PROMPT:
Return every line in the entries below where the word "spaces" shows up.

DATA RECORDS:
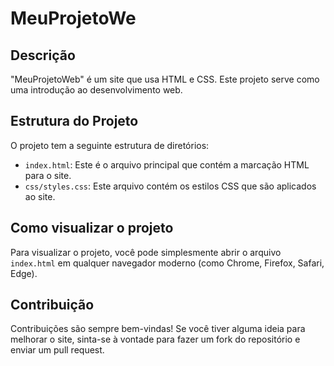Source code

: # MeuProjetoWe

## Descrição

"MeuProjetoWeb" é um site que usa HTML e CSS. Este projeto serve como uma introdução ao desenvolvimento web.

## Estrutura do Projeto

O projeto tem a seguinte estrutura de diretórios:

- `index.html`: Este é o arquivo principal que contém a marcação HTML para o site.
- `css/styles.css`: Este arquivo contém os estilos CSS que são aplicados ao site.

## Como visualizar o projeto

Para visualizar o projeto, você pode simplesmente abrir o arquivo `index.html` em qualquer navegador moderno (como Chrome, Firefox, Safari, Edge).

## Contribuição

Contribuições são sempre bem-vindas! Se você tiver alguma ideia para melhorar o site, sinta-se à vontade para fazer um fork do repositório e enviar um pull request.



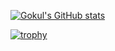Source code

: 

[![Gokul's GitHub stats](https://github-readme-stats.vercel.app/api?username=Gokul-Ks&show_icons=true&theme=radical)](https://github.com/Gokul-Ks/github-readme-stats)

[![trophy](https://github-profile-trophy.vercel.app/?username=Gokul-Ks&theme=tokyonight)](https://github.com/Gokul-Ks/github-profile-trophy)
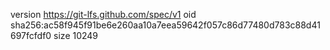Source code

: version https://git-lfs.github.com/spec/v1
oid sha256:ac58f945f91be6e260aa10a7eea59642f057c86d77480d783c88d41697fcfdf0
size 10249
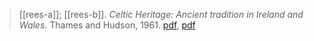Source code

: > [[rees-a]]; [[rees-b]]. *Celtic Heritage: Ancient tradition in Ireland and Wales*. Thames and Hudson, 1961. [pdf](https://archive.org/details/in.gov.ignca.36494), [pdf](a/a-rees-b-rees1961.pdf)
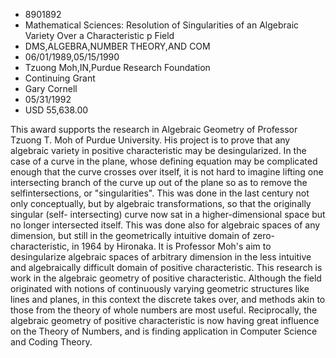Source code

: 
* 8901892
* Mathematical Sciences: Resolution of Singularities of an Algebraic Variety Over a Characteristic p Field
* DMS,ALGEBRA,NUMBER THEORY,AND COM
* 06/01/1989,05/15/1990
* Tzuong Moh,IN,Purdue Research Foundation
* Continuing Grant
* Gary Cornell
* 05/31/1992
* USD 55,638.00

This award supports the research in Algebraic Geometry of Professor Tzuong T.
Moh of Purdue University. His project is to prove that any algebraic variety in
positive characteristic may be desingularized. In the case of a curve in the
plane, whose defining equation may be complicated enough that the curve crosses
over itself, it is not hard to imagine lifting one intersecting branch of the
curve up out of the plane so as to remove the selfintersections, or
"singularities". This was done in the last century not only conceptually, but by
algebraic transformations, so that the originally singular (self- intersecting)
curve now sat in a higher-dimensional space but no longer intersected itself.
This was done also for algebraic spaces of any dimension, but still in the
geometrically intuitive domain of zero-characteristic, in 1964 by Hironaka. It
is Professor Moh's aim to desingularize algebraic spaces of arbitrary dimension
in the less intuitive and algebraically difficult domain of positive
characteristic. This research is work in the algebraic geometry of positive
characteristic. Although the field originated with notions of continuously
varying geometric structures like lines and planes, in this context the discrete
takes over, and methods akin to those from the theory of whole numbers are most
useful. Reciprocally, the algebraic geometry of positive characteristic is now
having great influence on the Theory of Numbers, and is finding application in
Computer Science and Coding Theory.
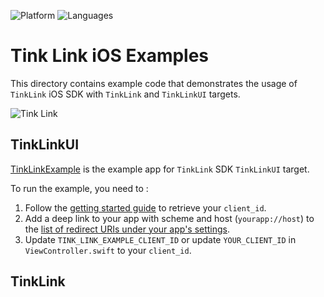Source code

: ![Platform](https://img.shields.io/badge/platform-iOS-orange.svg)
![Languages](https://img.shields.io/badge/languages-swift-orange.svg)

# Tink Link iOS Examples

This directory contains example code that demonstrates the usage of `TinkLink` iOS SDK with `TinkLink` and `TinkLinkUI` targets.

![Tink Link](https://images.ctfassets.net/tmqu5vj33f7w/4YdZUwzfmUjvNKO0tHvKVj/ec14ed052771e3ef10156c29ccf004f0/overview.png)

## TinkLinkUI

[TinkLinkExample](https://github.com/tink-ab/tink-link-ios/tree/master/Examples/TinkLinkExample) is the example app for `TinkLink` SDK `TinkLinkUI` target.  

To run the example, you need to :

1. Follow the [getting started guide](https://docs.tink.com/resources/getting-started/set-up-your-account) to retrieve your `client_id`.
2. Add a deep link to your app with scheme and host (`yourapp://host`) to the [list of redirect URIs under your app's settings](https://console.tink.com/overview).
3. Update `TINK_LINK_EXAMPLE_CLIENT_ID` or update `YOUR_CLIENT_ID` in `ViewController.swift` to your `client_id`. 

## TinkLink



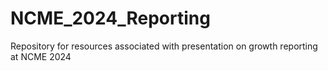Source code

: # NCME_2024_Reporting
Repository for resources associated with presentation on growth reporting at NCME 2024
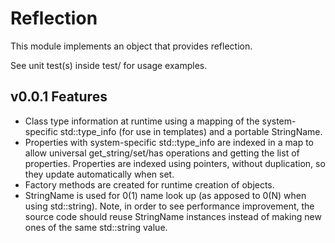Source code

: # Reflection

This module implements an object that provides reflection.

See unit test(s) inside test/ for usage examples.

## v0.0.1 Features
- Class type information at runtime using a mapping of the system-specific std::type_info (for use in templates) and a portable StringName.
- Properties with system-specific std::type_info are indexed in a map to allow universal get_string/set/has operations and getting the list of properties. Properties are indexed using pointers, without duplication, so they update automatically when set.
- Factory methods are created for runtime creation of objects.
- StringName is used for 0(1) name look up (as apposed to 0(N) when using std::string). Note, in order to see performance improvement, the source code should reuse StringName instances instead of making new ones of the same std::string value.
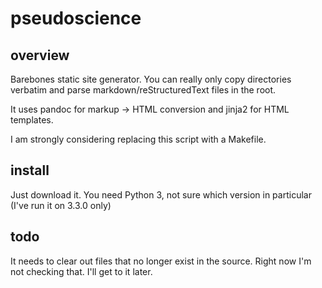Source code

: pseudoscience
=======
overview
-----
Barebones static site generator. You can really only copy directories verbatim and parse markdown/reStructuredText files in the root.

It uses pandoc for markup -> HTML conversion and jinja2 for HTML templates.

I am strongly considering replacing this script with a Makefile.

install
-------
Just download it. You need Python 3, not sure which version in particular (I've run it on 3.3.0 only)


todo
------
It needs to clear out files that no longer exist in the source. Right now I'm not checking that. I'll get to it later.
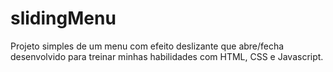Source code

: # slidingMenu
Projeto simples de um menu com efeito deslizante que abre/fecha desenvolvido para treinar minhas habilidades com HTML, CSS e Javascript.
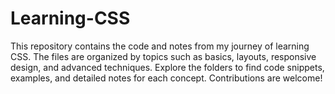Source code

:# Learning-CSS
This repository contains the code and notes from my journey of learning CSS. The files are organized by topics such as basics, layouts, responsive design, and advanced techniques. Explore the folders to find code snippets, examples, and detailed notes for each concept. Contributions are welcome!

WRITTEN RESPONSE:
This was done also for algebraic spaces of any dimension, but still in the
is Professor Moh's aim to desingularize algebraic spaces of arbitrary dimension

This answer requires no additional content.